Au fil des mois et des années, fondé par Jean-Yves Le Gallou, dont on connaît le parcours d’énarque courageux, engagé d’abord auprès de Jean-Marie Le Pen et de Bruno Mégret, l’Institut Polemia s’affirme comme un Think Tank incontournable pour la droite nationale. Il offre ici aux lecteurs de Monde & Vie une analyse du Front national, sur le fil du rasoir, entre pragmatisme et convictions, qui se laisse regarder comme une sorte d’instantané impitoyable du paysage politique difficile dans lequel évolue – vers la victoire ? – le parti de Marine Le Pen. Extraits. 

Jean-Yves Le Gallou, à travers l’Institut Polémia, vous développez un certain nombre d’études sur le contexte médiatique ou politique dans lequel nous évoluons tous. Vous observez ainsi le Front national « avec bienveillance » comme vous l’écrivez vous-même et en même temps de façon objective.

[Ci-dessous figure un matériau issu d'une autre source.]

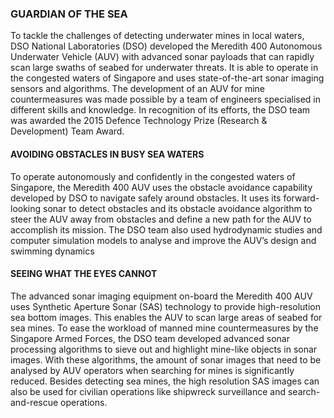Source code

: 







### GUARDIAN OF THE SEA

To tackle the challenges of detecting underwater mines in local waters, DSO National Laboratories (DSO) developed the Meredith 400 Autonomous Underwater Vehicle (AUV) with advanced sonar payloads that can rapidly scan large swaths of seabed for underwater threats. It is able to operate in the congested waters of Singapore and uses state-of-the-art sonar imaging sensors and algorithms. The development of an AUV for mine countermeasures was made possible by a team of engineers specialised in different skills and knowledge. In recognition of its efforts, the DSO team was awarded the 2015 Defence Technology Prize (Research & Development) Team Award.

#### AVOIDING OBSTACLES IN BUSY SEA WATERS
To operate autonomously and confidently in the congested waters of Singapore, the Meredith 400 AUV uses the obstacle avoidance capability developed by DSO to navigate safely around obstacles. It uses its forward-looking sonar to detect obstacles and its obstacle avoidance algorithm to steer the AUV away from obstacles and define a new path for the AUV to accomplish its mission. The DSO team also used hydrodynamic studies and computer simulation models to analyse and improve the AUV’s design and swimming dynamics

#### SEEING WHAT THE EYES CANNOT
The advanced sonar imaging equipment on-board the Meredith 400 AUV uses Synthetic Aperture Sonar (SAS) technology to provide high-resolution sea bottom images. This enables the AUV to scan large areas of seabed for sea mines. To ease the workload of manned mine countermeasures by the Singapore Armed Forces, the DSO team developed advanced sonar processing algorithms to sieve out and highlight mine-like objects in sonar images. With these algorithms, the amount of sonar images that need to be analysed by AUV operators when searching for mines is significantly reduced. Besides detecting sea mines, the high resolution SAS images can also be used for civilian operations like shipwreck surveillance and search-and-rescue operations.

Quel rôle joue-t-il dans la société française ? Est-ce une sorte de déversoir ? Ou une tête de Turc ? Est-il parvenu à représenter une force politique de gouvernement selon l’ambition souvent affichée par Marine Le Pen ?

JYLG : Depuis son émergence, le Front national est un cri de douleur du peuple qui n’est ni écouté ni consulté sur les questions fondamen­tales. Ce cri est de plus en plus fort, les enjeux étant de plus en plus graves et les électeurs se laissant de moins en moins berner par la fausse al­ternance UMP-PS. Il faut souligner que le moteur principal de la progression du FN depuis 2007 tient moins à sa stratégie propre qu’à la double déception qui a suivi l’élection de Sarkozy en 2007 et de François Hollande en 2012. C’est une chance pour le Front national, mais aussi un formidable défi. S’il devait un jour accéder au pouvoir (hypothèse que l’on ne peut plus exclure), il devra montrer rapidement qu’il engage la France dans une voie différente de celle que nous suivons depuis 1968-1973.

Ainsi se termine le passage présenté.